In: Math
There is some evidence that, in the years 1981-85, a simple name change resulted in a short-term increase in the price of certain business firms' stocks (relative to the prices of similar stocks). (See D. Horsky and P. Swyngedouw, "Does it pay to change your company's name? A stock market perspective," Marketing Science v.6, pp. 320-35,1987.) Suppose that, to test the profitability of name changes in the more recent market (the past five years), we analyze the stock prices of a large sample of corporations shortly after they changed names, and we find that the mean relative increase in stock price was about 0.89%, with a standard deviation of 0.16%. Suppose that this mean and standard deviation apply to the population of all companies that changed names during the past five years. Complete the following statements about the distribution of relative increases in stock price for all companies that changed names during the past five years.
(a) According to Chebyshev's theorem, at least of the relative increases in stock price lie between 0.57 % and 1.21 %.

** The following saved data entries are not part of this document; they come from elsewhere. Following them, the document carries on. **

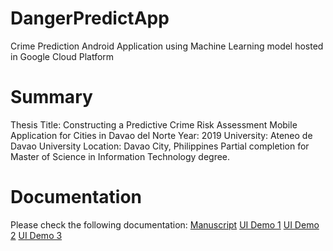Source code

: # DangerPredictApp
Crime Prediction Android Application using Machine Learning model hosted in Google Cloud Platform

# Summary
Thesis Title: Constructing a Predictive Crime Risk Assessment Mobile Application for Cities in Davao del Norte
Year: 2019
University: Ateneo de Davao University
Location: Davao City, Philippines
Partial completion for Master of Science in Information Technology degree.

# Documentation
Please check the following documentation:
[Manuscript](https://drive.google.com/file/d/1kcdy9cWQf8VX1IuBcEYfd1khwA9s0h7o/view?usp=sharing)
[UI Demo 1](https://drive.google.com/file/d/1G6a2yWzw4GCOlZZJZYpfDQB8z9I_oVAI/view?usp=sharing)
[UI Demo 2](https://drive.google.com/file/d/1VqJFJcorRg998iOnEnETY3UDCxY0PN2j/view?usp=sharing)
[UI Demo 3](https://drive.google.com/file/d/1Id33g1ZtdJ6t4fOMCHw3Q8hk7M0oWeGA/view?usp=sharing)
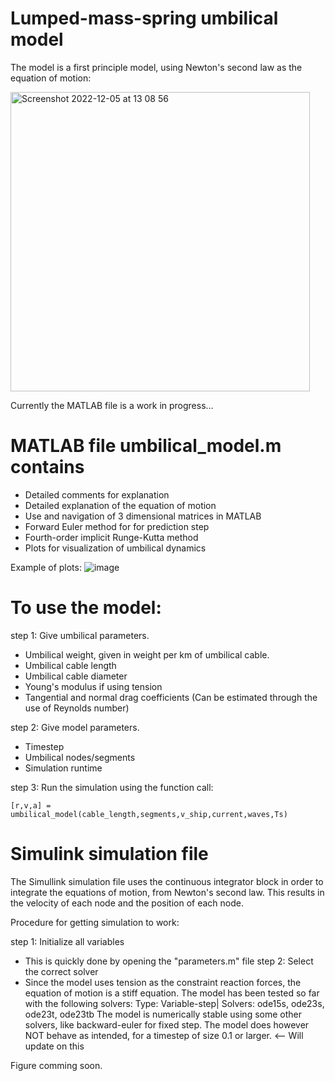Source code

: # Lumped-mass-spring umbilical model

The model is a first principle model, using Newton's second law as the equation of motion:

<img width="479" alt="Screenshot 2022-12-05 at 13 08 56" src="https://user-images.githubusercontent.com/26135452/205633942-48ccddf3-6d07-4dfe-8acf-99eccda88e8a.png">

Currently the MATLAB file is a work in progress...

# MATLAB file umbilical_model.m contains

- Detailed comments for explanation
- Detailed explanation of the equation of motion
- Use and navigation of 3 dimensional matrices in MATLAB
- Forward Euler method for for prediction step
- Fourth-order implicit Runge-Kutta method
- Plots for visualization of umbilical dynamics


Example of plots:
![image](https://user-images.githubusercontent.com/26135452/202176712-ddb77f4f-4406-43bf-b84a-29e7deb860b9.png)

# To use the model:

step 1: Give umbilical parameters.
- Umbilical weight, given in weight per km of umbilical cable.
- Umbilical cable length
- Umbilical cable diameter
- Young's modulus if using tension
- Tangential and normal drag coefficients (Can be estimated through the use of Reynolds number)

step 2: Give model parameters.
- Timestep
- Umbilical nodes/segments
- Simulation runtime

step 3: Run the simulation using the function call:

    [r,v,a] = umbilical_model(cable_length,segments,v_ship,current,waves,Ts)


# Simulink simulation file

The Simullink simulation file uses the continuous integrator block in order to integrate the equations of motion, from Newton's second law.
This results in the velocity of each node and the position of each node.


Procedure for getting simulation to work:

step 1: Initialize all variables
- This is quickly done by opening the "parameters.m" file
step 2: Select the correct solver
- Since the model uses tension as the constraint reaction forces, the equation of motion is a stiff equation.
The model has been tested so far with the following solvers:
Type: Variable-step| Solvers: ode15s, ode23s, ode23t, ode23tb
The model is numerically stable using some other solvers, like backward-euler for fixed step. The model does however NOT behave as intended, for a       timestep of size 0.1 or larger. <-- Will update on this
      
Figure comming soon.
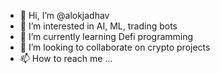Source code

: - 👋 Hi, I’m @alokjadhav
- 👀 I’m interested in AI, ML, trading bots
- 🌱 I’m currently learning Defi programming
- 💞️ I’m looking to collaborate on crypto projects
- 📫 How to reach me ...

<!---
alokjadhav/alokjadhav is a ✨ special ✨ repository because its `README.md` (this file) appears on your GitHub profile.
You can click the Preview link to take a look at your changes.
--->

(b) According to Chebyshev's theorem, at least of the relative increases in stock price lie between 0.65 % and 1.13 %.
(c) Suppose that the distribution is bell-shaped. According to the empirical rule, approximately of the relative increases in stock price lie between 0.57 % and 1.21 %. (d) Suppose that the distribution is bell-shaped. According to the empirical rule, approximately 99.7% of the relative increases in stock price lie between % and %.